▸ **WORK INSTRUCTIONS**
Every line containing "itemName" should be identified and copied from the data below.

▸ **DATA**
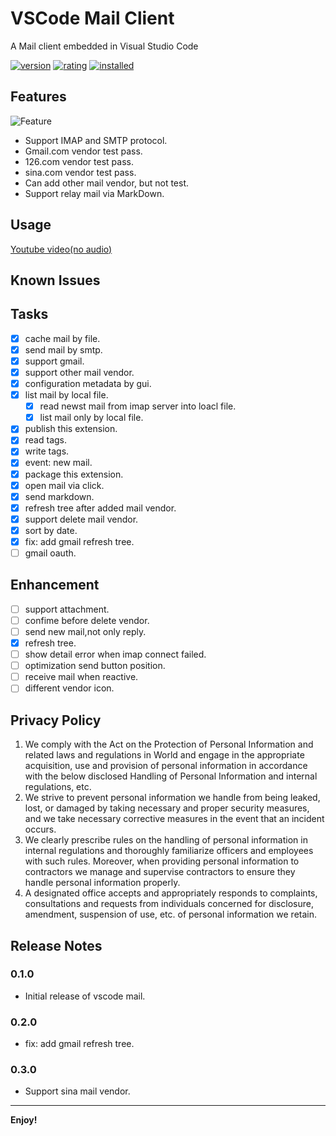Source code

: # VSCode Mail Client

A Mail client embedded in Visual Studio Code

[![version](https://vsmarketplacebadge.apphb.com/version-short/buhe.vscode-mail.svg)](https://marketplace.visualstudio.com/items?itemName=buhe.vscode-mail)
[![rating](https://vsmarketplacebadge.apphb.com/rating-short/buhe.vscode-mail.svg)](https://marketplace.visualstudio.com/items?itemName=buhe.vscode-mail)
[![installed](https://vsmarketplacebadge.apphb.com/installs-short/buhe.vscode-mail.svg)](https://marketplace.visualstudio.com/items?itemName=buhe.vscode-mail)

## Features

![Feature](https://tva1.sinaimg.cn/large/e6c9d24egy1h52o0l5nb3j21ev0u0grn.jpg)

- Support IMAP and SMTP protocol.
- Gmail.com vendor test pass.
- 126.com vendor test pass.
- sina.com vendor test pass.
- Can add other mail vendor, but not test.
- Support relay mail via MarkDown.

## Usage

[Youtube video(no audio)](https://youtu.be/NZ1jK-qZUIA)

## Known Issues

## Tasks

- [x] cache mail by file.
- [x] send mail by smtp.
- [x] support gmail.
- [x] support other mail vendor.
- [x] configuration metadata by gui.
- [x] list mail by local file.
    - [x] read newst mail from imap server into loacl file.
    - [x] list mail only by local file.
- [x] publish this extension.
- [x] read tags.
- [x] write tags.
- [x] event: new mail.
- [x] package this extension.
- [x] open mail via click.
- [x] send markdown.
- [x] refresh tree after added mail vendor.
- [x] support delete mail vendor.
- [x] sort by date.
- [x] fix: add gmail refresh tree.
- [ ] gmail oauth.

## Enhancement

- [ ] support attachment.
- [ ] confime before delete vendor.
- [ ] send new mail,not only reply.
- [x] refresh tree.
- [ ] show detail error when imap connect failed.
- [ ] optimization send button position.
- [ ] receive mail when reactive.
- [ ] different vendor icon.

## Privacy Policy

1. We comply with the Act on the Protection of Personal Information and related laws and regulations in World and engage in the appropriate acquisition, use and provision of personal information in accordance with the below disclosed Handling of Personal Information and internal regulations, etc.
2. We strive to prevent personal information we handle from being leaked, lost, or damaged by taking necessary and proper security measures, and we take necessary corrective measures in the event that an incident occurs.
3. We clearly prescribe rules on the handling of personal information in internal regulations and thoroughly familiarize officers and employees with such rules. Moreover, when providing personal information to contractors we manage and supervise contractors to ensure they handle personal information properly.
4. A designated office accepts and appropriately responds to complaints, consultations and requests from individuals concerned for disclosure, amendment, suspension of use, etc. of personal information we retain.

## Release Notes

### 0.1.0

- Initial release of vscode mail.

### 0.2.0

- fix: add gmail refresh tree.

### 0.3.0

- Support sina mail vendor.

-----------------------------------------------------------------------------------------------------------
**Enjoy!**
* * *
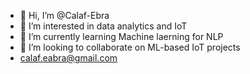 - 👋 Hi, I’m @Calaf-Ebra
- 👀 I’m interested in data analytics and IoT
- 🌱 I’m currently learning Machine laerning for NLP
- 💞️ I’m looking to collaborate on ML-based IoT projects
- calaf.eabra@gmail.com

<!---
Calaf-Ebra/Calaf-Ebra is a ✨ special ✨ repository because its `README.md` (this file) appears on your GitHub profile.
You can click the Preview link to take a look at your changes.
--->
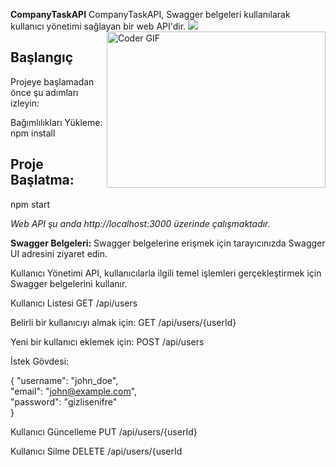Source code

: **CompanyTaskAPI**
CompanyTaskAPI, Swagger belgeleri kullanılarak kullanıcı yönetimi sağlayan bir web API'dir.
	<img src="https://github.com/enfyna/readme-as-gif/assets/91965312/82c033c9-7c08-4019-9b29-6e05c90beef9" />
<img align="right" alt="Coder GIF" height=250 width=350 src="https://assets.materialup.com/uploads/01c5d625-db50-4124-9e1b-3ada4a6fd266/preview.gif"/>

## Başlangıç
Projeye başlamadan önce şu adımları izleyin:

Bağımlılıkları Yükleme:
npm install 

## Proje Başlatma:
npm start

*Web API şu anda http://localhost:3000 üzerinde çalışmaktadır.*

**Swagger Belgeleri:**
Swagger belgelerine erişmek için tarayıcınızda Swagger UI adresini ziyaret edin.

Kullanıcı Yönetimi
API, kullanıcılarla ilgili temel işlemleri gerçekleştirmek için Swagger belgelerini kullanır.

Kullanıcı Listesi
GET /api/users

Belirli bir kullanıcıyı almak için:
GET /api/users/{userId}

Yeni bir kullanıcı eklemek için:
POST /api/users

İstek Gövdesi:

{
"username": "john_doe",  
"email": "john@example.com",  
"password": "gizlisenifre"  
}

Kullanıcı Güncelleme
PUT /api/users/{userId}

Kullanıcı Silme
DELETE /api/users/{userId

▸ **SOLVED EXERCISE**
[![version](https://vsmarketplacebadge.apphb.com/version-short/buhe.vscode-mail.svg)](https://marketplace.visualstudio.com/items?itemName=buhe.vscode-mail)
[![rating](https://vsmarketplacebadge.apphb.com/rating-short/buhe.vscode-mail.svg)](https://marketplace.visualstudio.com/items?itemName=buhe.vscode-mail)
[![installed](https://vsmarketplacebadge.apphb.com/installs-short/buhe.vscode-mail.svg)](https://marketplace.visualstudio.com/items?itemName=buhe.vscode-mail)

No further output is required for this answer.